Activity:
Look below for the lines from the one with "## Documentation" to the one with "Team | Testnet |", and copy exactly those lines, both ends included.

━━━━━ Supplied entries

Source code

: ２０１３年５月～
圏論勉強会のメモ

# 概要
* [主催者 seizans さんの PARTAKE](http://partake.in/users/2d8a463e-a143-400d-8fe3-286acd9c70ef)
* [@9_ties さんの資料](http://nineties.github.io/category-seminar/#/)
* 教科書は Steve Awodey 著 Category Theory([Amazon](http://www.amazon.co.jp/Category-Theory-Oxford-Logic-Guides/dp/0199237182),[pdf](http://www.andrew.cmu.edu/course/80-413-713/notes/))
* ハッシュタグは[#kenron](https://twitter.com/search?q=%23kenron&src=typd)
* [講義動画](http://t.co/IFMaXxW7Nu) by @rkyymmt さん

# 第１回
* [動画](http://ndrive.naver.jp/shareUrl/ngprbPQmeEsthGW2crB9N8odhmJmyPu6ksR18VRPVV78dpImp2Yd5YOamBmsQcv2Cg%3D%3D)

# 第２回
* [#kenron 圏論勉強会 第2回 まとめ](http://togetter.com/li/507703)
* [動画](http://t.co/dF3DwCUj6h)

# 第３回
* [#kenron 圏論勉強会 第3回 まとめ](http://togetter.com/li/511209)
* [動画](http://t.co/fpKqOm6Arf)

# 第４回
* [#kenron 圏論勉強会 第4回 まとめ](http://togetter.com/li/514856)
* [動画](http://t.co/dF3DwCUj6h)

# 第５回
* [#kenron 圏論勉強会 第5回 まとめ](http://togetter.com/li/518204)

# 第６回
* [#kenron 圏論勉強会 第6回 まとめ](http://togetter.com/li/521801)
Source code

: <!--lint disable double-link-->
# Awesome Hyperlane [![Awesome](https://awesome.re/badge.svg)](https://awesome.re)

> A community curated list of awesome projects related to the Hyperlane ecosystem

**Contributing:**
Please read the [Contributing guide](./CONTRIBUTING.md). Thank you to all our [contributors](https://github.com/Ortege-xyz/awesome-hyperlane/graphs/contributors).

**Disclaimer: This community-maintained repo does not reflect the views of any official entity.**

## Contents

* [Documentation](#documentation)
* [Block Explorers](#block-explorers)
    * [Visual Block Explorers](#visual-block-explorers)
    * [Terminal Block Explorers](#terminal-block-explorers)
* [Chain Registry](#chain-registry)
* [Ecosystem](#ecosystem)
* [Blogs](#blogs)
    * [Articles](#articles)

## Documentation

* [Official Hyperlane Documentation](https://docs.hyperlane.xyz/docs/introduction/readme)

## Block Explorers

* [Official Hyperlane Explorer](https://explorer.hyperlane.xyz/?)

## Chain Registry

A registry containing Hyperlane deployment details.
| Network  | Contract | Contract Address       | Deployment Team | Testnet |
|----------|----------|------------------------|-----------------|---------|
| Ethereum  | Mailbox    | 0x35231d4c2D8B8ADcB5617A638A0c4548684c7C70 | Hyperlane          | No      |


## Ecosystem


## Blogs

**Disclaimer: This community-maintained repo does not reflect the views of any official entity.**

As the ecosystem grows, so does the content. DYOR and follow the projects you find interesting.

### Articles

━━━━━━━━━━

Reply to the task:
## Documentation

* [Official Hyperlane Documentation](https://docs.hyperlane.xyz/docs/introduction/readme)

## Block Explorers

* [Official Hyperlane Explorer](https://explorer.hyperlane.xyz/?)

## Chain Registry

A registry containing Hyperlane deployment details.
| Network  | Contract | Contract Address       | Deployment Team | Testnet |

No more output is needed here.